A knock came at the dressing room door and she sighed. Well, at least she still had the adulation of her audience. For now. The cheers and screams and adoring eyes lifted her spirits for the next two and a half hours. It was enough.

Then she was backstage again, looking at herself in the mirror as the facade of youth was stripped away. She knew she was still attractive, people regularly affirmed that for her, but it was always followed now with that horrid caveat - ‘FOR HER AGE’. Stevie hated that. Sometimes she teased Lindsey about being an old man, let her fingertips trail along the wrinkles on his tanned face, smiling as she curled her fingers into his grey hair. He’d wince and tell her to ‘knock it off’. On one occasion, as they’d recorded late into the night a year ago, she’d dared to kiss his lips, tell him softly that at least some things got better with age. He’d had the nerve to tell her that maybe she was so old now that her memory was truly suffering and she’d merely forgotten had good a kisser he’d always been. Five minutes later she’d been ready to agree with him if only he would stop with his exquisite teasing and take his damn shirt off. He hadn’t.

Life on earth was a temporary state of being for her, for them, Stevie knew that. Which was why she occasionally (often) found herself worrying that maybe she had misread their situation. For years, decades even, she’d been telling herself (had known with full certainty, in fact) that any woman who was with Lindsey was a temporary thing. Yes, he clung to relationships far longer than he really should but eventually they ended. And then he was completely hers again for a time, not just part of him.

Surrounded by friends and other hangers on, she walked to her limo, catching a glimpse of her former boyfriend walking through the venue’s doors, flanked by his wife, Will and some of the young boy’s friends. He was holding Kristen’s hand and chatting animatedly to her about god knows what. That wasn’t the point.

The point was that they were still holding hands. And had been for more than twice the actual number of years he and Stevie had dated.

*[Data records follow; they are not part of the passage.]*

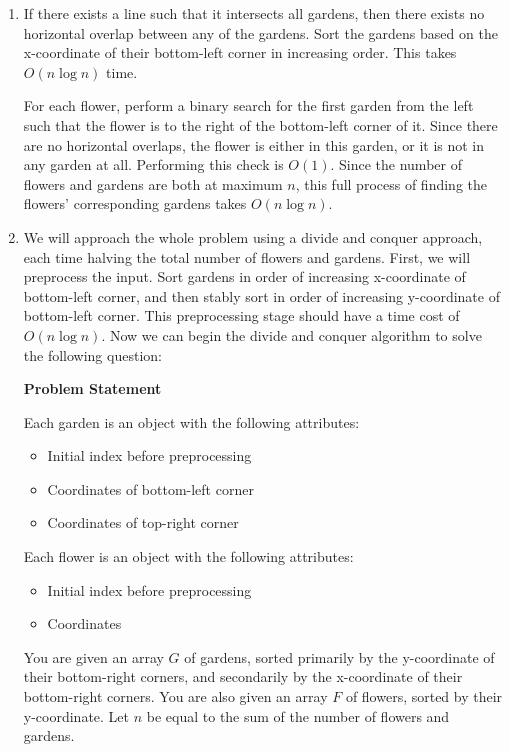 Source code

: \documentclass{article}
\begin{document}
\begin{solution}
\begin{enumerate}[label = (\alph*)]
    \item If there exists a line such that it intersects all gardens, then there exists no horizontal overlap between any of the gardens.
    Sort the gardens based on the x-coordinate of their bottom-left corner in increasing order. This takes $O(n\log n)$ time.
    
    For each flower, perform a binary search for the first garden from the left such that the flower is to the right of the bottom-left corner of it.
    Since there are no horizontal overlaps, the flower is either in this garden, or it is not in any garden at all. Performing this check is $O(1)$.
    Since the number of flowers and gardens are both at maximum $n$, this full process of finding the flowers' corresponding gardens takes $O(n\log n)$.

    \item We will approach the whole problem using a divide and conquer approach, each time halving the total number of flowers and gardens.
    First, we will preprocess the input. Sort gardens in order of increasing x-coordinate of bottom-left corner, and then stably sort in order of increasing y-coordinate of bottom-left corner. This preprocessing stage should have a time cost of $O(n\log n)$.
    Now we can begin the divide and conquer algorithm to solve the following question:

    \textbf{Problem Statement}

    Each garden is an object with the following attributes:
    \begin{itemize}
        \item Initial index before preprocessing
        \item Coordinates of bottom-left corner
        \item Coordinates of top-right corner
    \end{itemize}
    Each flower is an object with the following attributes:
    \begin{itemize}
        \item Initial index before preprocessing 
        \item Coordinates
    \end{itemize}

    You are given an array $G$ of gardens, sorted primarily by the y-coordinate of their bottom-right corners, 
    and secondarily by the x-coordinate of their bottom-right corners. 
    You are also given an array $F$ of flowers, sorted by their y-coordinate.
    Let $n$ be equal to the sum of the number of flowers and gardens.


\end{enumerate}
\end{solution}
\end{document}
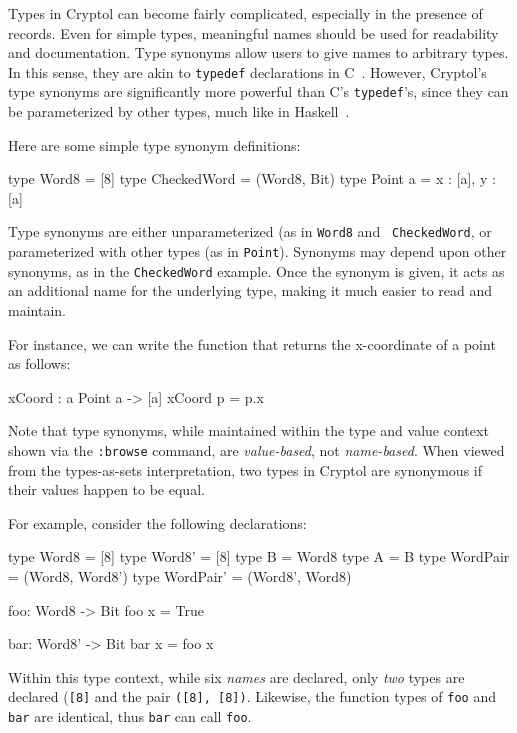 

Types in Cryptol can become fairly complicated, especially in the
presence of records.  Even for simple types, meaningful names should
be used for readability and documentation.  Type synonyms allow users
to give names to arbitrary types.  In this sense, they are akin to
{\tt typedef} declarations in C~\cite{TheCProgrammingLanguage}.
However, Cryptol's type synonyms are significantly more powerful than
C's {\tt typedef}'s, since they can be parameterized by other types,
much like in Haskell~\cite{Has98}.


Here are some simple type synonym definitions:
\begin{code}
  type Word8       = [8]
  type CheckedWord = (Word8, Bit)
  type Point a     = {x : [a], y : [a]}
\end{code}


Type synonyms are either unparameterized (as in {\tt Word8} and {\tt
  CheckedWord}, or parameterized with other types (as in {\tt Point}).
Synonyms may depend upon other synonyms, as in the {\tt CheckedWord}
example.  Once the synonym is given, it acts as an additional name for
the underlying type, making it much easier to read and
maintain.  

For instance, we can write the function that returns the x-coordinate
of a point as follows:
\begin{code}
  xCoord : {a} Point a -> [a]
  xCoord p = p.x
\end{code}

Note that type synonyms, while maintained within the type and value
context shown via the \texttt{:browse} command, are
\emph{value-based}, not \emph{name-based}.  When viewed from the
types-as-sets interpretation, two types in Cryptol are synonymous if
their values happen to be equal.  

For example, consider the following declarations:
\begin{code}
  type Word8     = [8]
  type Word8'    = [8]
  type B         = Word8
  type A         = B
  type WordPair  = (Word8, Word8')
  type WordPair' = (Word8', Word8)

  foo: Word8 -> Bit
  foo x = True

  bar: Word8' -> Bit
  bar x = foo x
\end{code}
Within this type context, while six \emph{names} are declared, only
\emph{two} types are declared (\texttt{[8]} and the pair \texttt{([8],
[8])}.  Likewise, the function types of \texttt{foo} and \texttt{bar}
are identical, thus \texttt{bar} can call \texttt{foo}.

He still looked content. And happy.

After this much time, Stevie knew she shouldn’t feel that jolt of possessive jealousy, that need to go over and claim him. She started when Karen tapped her shoulder lightly, a concerned expression on her face. Of course. In the car. Time to go home. Alone.

She put her handbag on the seat beside her and pressed her face to the window, almost like a little child again. She felt childish. Mere feet away, she could see Lindsey grinning as he ruffled Will’s hair and opened the back door of the car so Kristen could get in. He joined them. As he always did. She closed her eyes with a sigh and leaned her head back.

Sometimes Stevie found herself trying to picture her future in twenty years. Lindsey figured into it prominently, of course, as he did at all times in her life. Once upon a time, she’d allowed herself to imagine that maybe they would have things sorted out by then, that fate would allow them something resembling a normal life together. That these women, these temporary shadows who filled her place, would have all left by then, leaving her in her rightful role in Lindsey Buckingham’s life and heart.

But Kristen - lovely, beautiful, youthful Kristen - still stood by her husband’s side, holding his hand in hers, giving him the family and security and life that Stevie hadn’t been able to give him, still couldn’t give him.

Sometimes Stevie let herself acknowledge that this state of always wanting and never having was permanent.